Begitu simpulan pengamat sosial politik, Muslim Arbi saat
membandingkan kasus yang mendera petinggi Koalisi Aksi Menyelematkan Indonesia
(KAMI), Syahganda Nainggolan dengan apa yang dilakukan Staf Ahli Menteri
Komunikasi dan Informatika (Menkominfo), Henry Subiakto.
Dengan UU ITE, Syahganda Nainggolan kini dituntut 6 tahun
penjara usai didakwa menyebarkan hoax di media sosial. Sementara hal yang
kurang lebih sama dilakukan Henry Subiakto.
Henry sempat mengunggah video hoax di akun Twitter
pribadinya. Di mana sesaat kemudaian dia menghapus dengan alasan sedang
eksperimen.
"Kalau kasus staf ahli Menkominfo tidak diproses,
padahal itu sebarkan hoax, maka UU ITE hanya untuk lindungi kekuasaan. Penguasa
dengan enaknya mendefinisikan hoax dan memenjarakan orang-orang yang dianggap
kritis seperti Syahganda Nainggolan itu," ujar Muslim Arbi kepada Kantor
Berita Politik RMOL, Jumat (2/4).
Bagi Muslim, kicauan Syahganda terbilang biasa saja dan tidak
sebanding dengan tuntutan jaksa penuntut umum.

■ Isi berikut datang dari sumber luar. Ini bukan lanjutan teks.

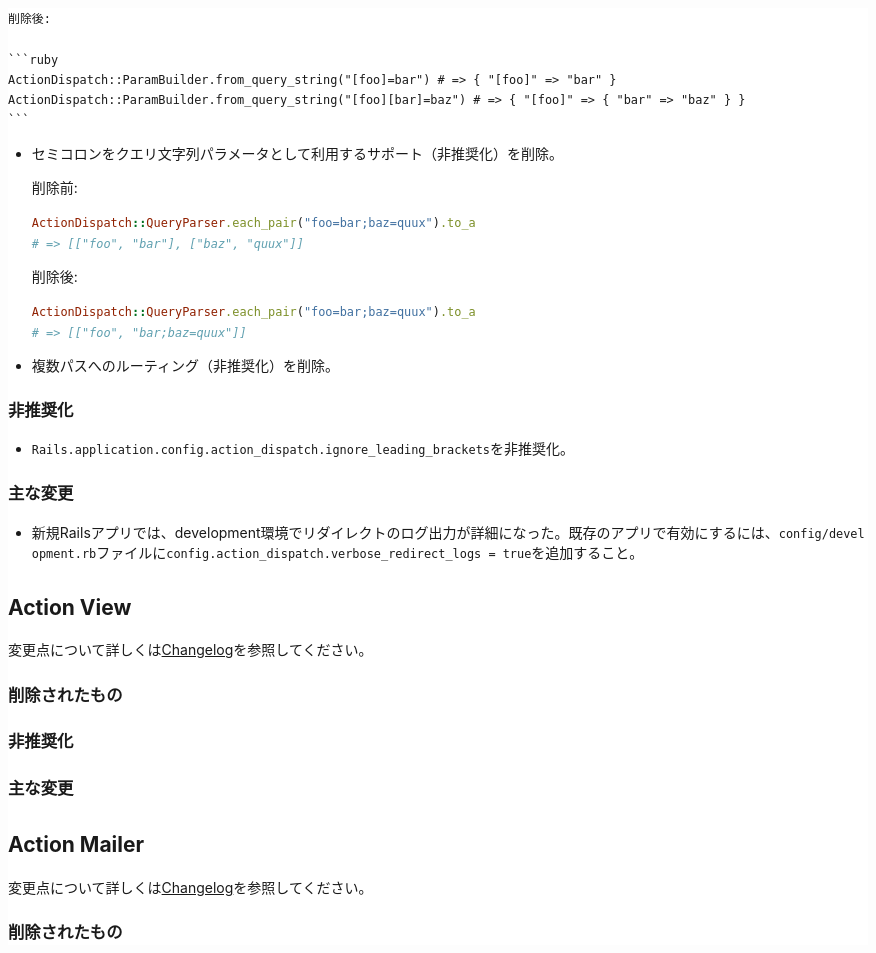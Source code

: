     削除後:

    ```ruby
    ActionDispatch::ParamBuilder.from_query_string("[foo]=bar") # => { "[foo]" => "bar" }
    ActionDispatch::ParamBuilder.from_query_string("[foo][bar]=baz") # => { "[foo]" => { "bar" => "baz" } }
    ```

*   セミコロンをクエリ文字列パラメータとして利用するサポート（非推奨化）を削除。

    削除前:

    ```ruby
    ActionDispatch::QueryParser.each_pair("foo=bar;baz=quux").to_a
    # => [["foo", "bar"], ["baz", "quux"]]
    ```

    削除後:

    ```ruby
    ActionDispatch::QueryParser.each_pair("foo=bar;baz=quux").to_a
    # => [["foo", "bar;baz=quux"]]
    ```

*   複数パスへのルーティング（非推奨化）を削除。

### 非推奨化

*   `Rails.application.config.action_dispatch.ignore_leading_brackets`を非推奨化。

### 主な変更

*   新規Railsアプリでは、development環境でリダイレクトのログ出力が詳細になった。既存のアプリで有効にするには、`config/development.rb`ファイルに`config.action_dispatch.verbose_redirect_logs = true`を追加すること。

Action View
-----------

変更点について詳しくは[Changelog][action-view]を参照してください。

### 削除されたもの

### 非推奨化

### 主な変更

Action Mailer
-------------

変更点について詳しくは[Changelog][action-mailer]を参照してください。

### 削除されたもの


[railties]:       https://github.com/rails/rails/blob/8-1-stable/railties/CHANGELOG.md
[action-pack]:    https://github.com/rails/rails/blob/8-1-stable/actionpack/CHANGELOG.md
[action-view]:    https://github.com/rails/rails/blob/8-1-stable/actionview/CHANGELOG.md
[action-mailer]:  https://github.com/rails/rails/blob/8-1-stable/actionmailer/CHANGELOG.md
[action-cable]:   https://github.com/rails/rails/blob/8-1-stable/actioncable/CHANGELOG.md
[active-record]:  https://github.com/rails/rails/blob/8-1-stable/activerecord/CHANGELOG.md
[active-storage]: https://github.com/rails/rails/blob/8-1-stable/activestorage/CHANGELOG.md
[active-model]:   https://github.com/rails/rails/blob/8-1-stable/activemodel/CHANGELOG.md
[active-support]: https://github.com/rails/rails/blob/8-1-stable/activesupport/CHANGELOG.md
[active-job]:     https://github.com/rails/rails/blob/8-1-stable/activejob/CHANGELOG.md
[action-text]:    https://github.com/rails/rails/blob/8-1-stable/actiontext/CHANGELOG.md
[action-mailbox]: https://github.com/rails/rails/blob/8-1-stable/actionmailbox/CHANGELOG.md
[guides]:         https://github.com/rails/rails/blob/8-1-stable/guides/CHANGELOG.md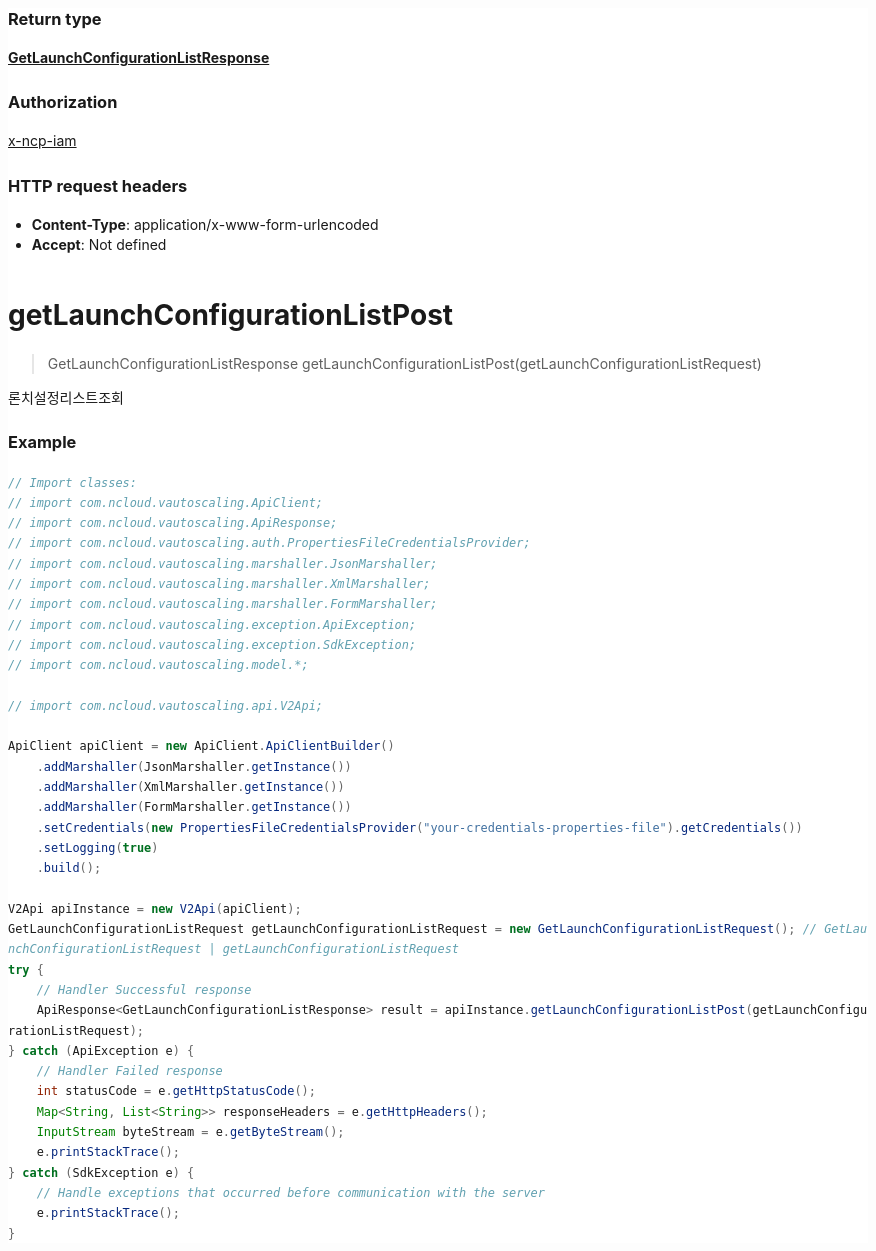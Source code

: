 ### Return type

[**GetLaunchConfigurationListResponse**](GetLaunchConfigurationListResponse.md)

### Authorization

[x-ncp-iam](../README.md#x-ncp-iam)

### HTTP request headers

 - **Content-Type**: application/x-www-form-urlencoded
 - **Accept**: Not defined

<a name="getLaunchConfigurationListPost"></a>
# **getLaunchConfigurationListPost**
> GetLaunchConfigurationListResponse getLaunchConfigurationListPost(getLaunchConfigurationListRequest)



론치설정리스트조회

### Example
```java
// Import classes:
// import com.ncloud.vautoscaling.ApiClient;
// import com.ncloud.vautoscaling.ApiResponse;
// import com.ncloud.vautoscaling.auth.PropertiesFileCredentialsProvider;
// import com.ncloud.vautoscaling.marshaller.JsonMarshaller;
// import com.ncloud.vautoscaling.marshaller.XmlMarshaller;
// import com.ncloud.vautoscaling.marshaller.FormMarshaller;
// import com.ncloud.vautoscaling.exception.ApiException;
// import com.ncloud.vautoscaling.exception.SdkException;
// import com.ncloud.vautoscaling.model.*;

// import com.ncloud.vautoscaling.api.V2Api;

ApiClient apiClient = new ApiClient.ApiClientBuilder()
	.addMarshaller(JsonMarshaller.getInstance())
	.addMarshaller(XmlMarshaller.getInstance())
	.addMarshaller(FormMarshaller.getInstance())
	.setCredentials(new PropertiesFileCredentialsProvider("your-credentials-properties-file").getCredentials())
	.setLogging(true)
	.build();

V2Api apiInstance = new V2Api(apiClient);
GetLaunchConfigurationListRequest getLaunchConfigurationListRequest = new GetLaunchConfigurationListRequest(); // GetLaunchConfigurationListRequest | getLaunchConfigurationListRequest
try {
	// Handler Successful response
	ApiResponse<GetLaunchConfigurationListResponse> result = apiInstance.getLaunchConfigurationListPost(getLaunchConfigurationListRequest);
} catch (ApiException e) {
	// Handler Failed response
	int statusCode = e.getHttpStatusCode();
	Map<String, List<String>> responseHeaders = e.getHttpHeaders();
	InputStream byteStream = e.getByteStream();
	e.printStackTrace();
} catch (SdkException e) {
	// Handle exceptions that occurred before communication with the server
	e.printStackTrace();
}
```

Sementara Subiakto, menurutnya, jelas-jelas telah menyebarkan
hoax dan kemudian berdalih eksperimen saat menghapus kicauan itu.
“Ini sangat tidak adil. Staf ahli, Subiakto mesti diproses
supaya adil, seperti Ganda. Jika tidak, gugurkan dakwaan jaksa dan bebaskan
Ganda atas dakwaan yang tidak jelas itu," pungkasnya.
Henry Subiakto sempat mengunggah video yang olehnya disebut
sebagai Warga Negara Indonesia (WNI) sedang diserang di Amerika Serikat (AS)
karena kebencian pada ras Asia.
Cuitan ini sudah dihapus oleh Henry, namun beberapa orang
telah mengambil tangkapan layar.
“Ada fenomena rasis di AS. Bule benci wajah-wajah Asia. Ini
anak Indonesia di San Diego diserang bule. Dia adalah Anton Karundeng, orang
Menado Surabaya. Si bule nggak tahu kalau Anton jago berantem. Video ini dapat
dari FB Pak Peter F Gontha,” tulis @henrysubiakto dalam tangkapan layar yang
diunggah @raviopatra pada Rabu, 31 Maret 2021.
Beberapa warganet kemudian menegur bahwa informasi tersebut
tidak benar.
“Halo @henrysubiakto, biasakanlah memeriksa informasi sebelum
dikirim di media sosial. @kemkominfo tolong ini dikasih stempel hoax ya.
Bersama kita hentikan disinformasi!!” kata akun @raviopatra.
Usai ditegur warganet, Henry langsung menghapus dan mengklaim
dirinya memang senang melakukan eksperimen. Alasannya untuk melihat reaksi
warga Twitter. []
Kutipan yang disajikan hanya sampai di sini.